ABSTRACT
We describe a patient with subclinical coccidioidomycosis who experienced rapid disease dissemination shortly after SARS-CoV-2 infection, suggesting host immune response dysregulation to coccidioidomycosis by SARS-CoV-2. We hypothesize that disrupted cell-mediated signaling may result after SARS-CoV-2 infection leading to functional exhaustion and CD8+ T-cell senescence with impairment in host cellular response to Coccidioides infection.
INTRODUCTION
Host Factors and Related Mechanisms of Immunity Against Coccidioides Infection
Coccidioidomycosis is a disease caused by the soil fungi Coccidioides immitis and C. posadasii, which are endemic to the southwestern desert regions of the USA, as well as parts of Central and South America.1 Predisposition to disseminated disease has been well-described among military personnel of African and Asian-Pacific Islander descent.2
Innate and adaptive immune responses are crucial for immunity to Coccidioides. Tumor necrosis factor-alpha signaling contributes to functional adaptive responses, and both CD4+ T-helper 1 (Th1) and cytotoxic CD8+ T-cells appear to be essential in facilitating a possible component of humoral immunity to Coccidioides.3 Impaired cytokine signaling from CD4+ Th1 and cytotoxic CD8+ T-cells among patients with refractory disseminated coccidioidomycosis has informed decisions to treat with IFN-gamma, resulting in positive clinical responses.4,5 In a murine model deficient in CD4+ Th1 cells, immunity to Coccidioides is maintained, thus elevating the implied relevance of CD8+ T-cells in protection against infection.6
Host Immunology and Cellular Signaling in SARS-CoV-2 Infection
SARS-CoV-2 is the novel zoonotic beta-coronavirus responsible for the ongoing COVID-19 pandemic, and our related understanding of host immunology is rapidly developing. In COVID-19, both impairment and hyperactivation of the immune system may occur7 with a wide spectrum of host responses. SARS-CoV-2 infects the human respiratory tract by its spike (S) protein binding to the host human angiotensin-converting enzyme receptor 2 (h-ACE2).8 Following endocytosis, inflammatory pathways, including the expression of NF-kappa B, are activated, leading to numerous cellular responses.9 Th1 and cytotoxic T-cells are activated by macrophages with varied degrees of cytokine release which may be predictive of the degree of disease incurred after SARS-CoV-2 infection.10 Among activated CD8+ T-cells in COVID-19, there is increased expression CD57, a described marker of cellular senescence, as well as decreased potential for proliferation.11
CASE
A previously healthy 23-year-old African American man, originally from New York City, had been serving in the U.S. Navy at Naval Air Station Lemoore (NASL) in the San Joaquin Valley of California. He was deployed onboard the USS Theodore Roosevelt during that ship’s COVID - 19 outbreak.12 During the outbreak, day 0, he developed a mild febrile illness and tested positive for SARS-CoV-2 by nasopharyngeal swab polymerase chain reaction testing; he had no associated respiratory symptoms, and his infection resolved without need for further medical care. During this time, he was ashore on the island of Guam and had been away from NASL at sea for 3 months.

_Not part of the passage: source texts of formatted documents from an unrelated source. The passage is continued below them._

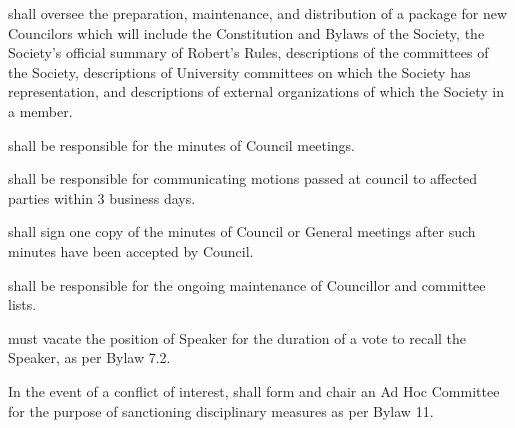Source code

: \begin{longenum}[ label*=\thesubsection.\arabic*., align=left]
    \item shall oversee the preparation, maintenance, and distribution of a package for new Councilors which will include the Constitution and Bylaws of the Society, the Society's official summary of Robert's Rules, descriptions of the committees of the Society, descriptions of University committees on which the Society has representation, and descriptions of external organizations of which the Society in a member.
    \item shall be responsible for the minutes of Council meetings.
    \item shall be responsible for communicating motions passed at council to affected parties within 3 business days. 
    \item shall sign one copy of the minutes of Council or General meetings after such minutes have been accepted by Council.
    \item shall be responsible for the ongoing maintenance of Councillor and committee lists.
    \item must vacate the position of Speaker for the duration of a vote to recall the Speaker, as per Bylaw 7.2.
    \item In the event of a conflict of interest, shall form and chair an Ad Hoc Committee for the purpose of sanctioning disciplinary measures as per Bylaw 11.
\end{longenum}
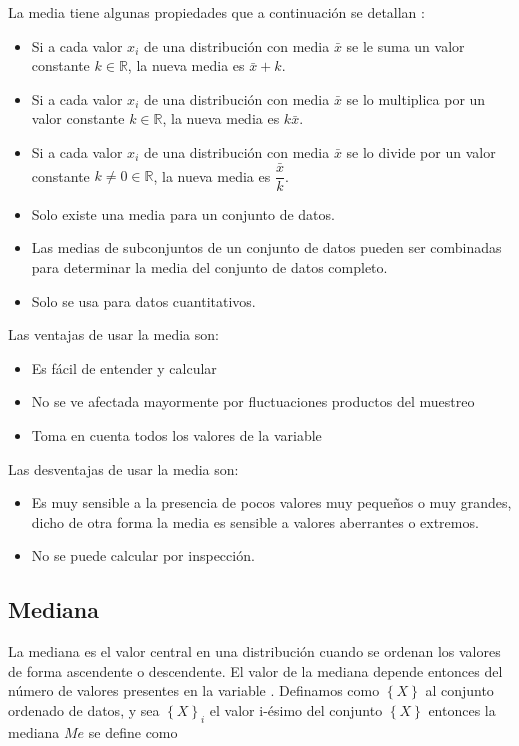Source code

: \documentclass[letterpaper,]{book}
\providecommand{\tightlist}{%
  \setlength{\itemsep}{0pt}\setlength{\parskip}{0pt}}
\begin{document}
La media tiene algunas propiedades que a continuación se detallan \citep{uboe2017}:

\begin{itemize}
\tightlist
\item
  Si a cada valor \(x_i\) de una distribución con media \(\bar{x}\) se le suma un valor constante \(k \in \mathbb{R}\), la nueva media es \(\bar{x}+k\).
\item
  Si a cada valor \(x_i\) de una distribución con media \(\bar{x}\) se lo multiplica por un valor constante \(k \in \mathbb{R}\), la nueva media es \(k\bar{x}\).
\item
  Si a cada valor \(x_i\) de una distribución con media \(\bar{x}\) se lo divide por un valor constante \(k \neq 0 \in \mathbb{R}\), la nueva media es \(\dfrac{\bar{x}}{k}\).
\item
  Solo existe una media para un conjunto de datos.
\item
  Las medias de subconjuntos de un conjunto de datos pueden ser combinadas para determinar la media del conjunto de datos completo.
\item
  Solo se usa para datos cuantitativos.
\end{itemize}

Las ventajas de usar la media son:

\begin{itemize}
\tightlist
\item
  Es fácil de entender y calcular
\item
  No se ve afectada mayormente por fluctuaciones productos del muestreo
\item
  Toma en cuenta todos los valores de la variable
\end{itemize}

Las desventajas de usar la media son:

\begin{itemize}
\tightlist
\item
  Es muy sensible a la presencia de pocos valores muy pequeños o muy grandes, dicho de otra forma la media es sensible a valores aberrantes o extremos.
\item
  No se puede calcular por inspección.
\end{itemize}

\hypertarget{mediana}{%
\subsection{Mediana}\label{mediana}}

La mediana es el valor central en una distribución cuando se ordenan los valores de forma ascendente o descendente. El valor de la mediana depende entonces del número de valores presentes en la variable \citep{barrow2006}. Definamos como \(\left\{ X \right \}\) al conjunto ordenado de datos, y sea \(\left \{ X \right \}_i\) el valor i-ésimo del conjunto \(\left \{ X \right \}\) entonces la mediana \(Me\) se define como
\end{document}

On day 30, he was hospitalized in Guam following an episode of presyncope. Upon admission, he reported 21 days of drenching night sweats, 14 kg of unintentional weight loss, bony pain, and non-tender ulcers over his right shoulder. Physical examination revealed generalized lymphadenopathy; laboratory testing demonstrated leukocytosis (17 x 109 cells/L) with marked eosinophilia (33%). Computed tomography (CT) of his chest demonstrated diffuse sub-centimeter ground-glass opacities with mediastinal, hilar, and right axillary lymphadenopathy and centrilobular nodules along with widespread lesions throughout the axial and appendicular skeleton. Because of concern for malignancy, he was transported from Guam to San Diego for further radiographic staging and evaluation on day 33.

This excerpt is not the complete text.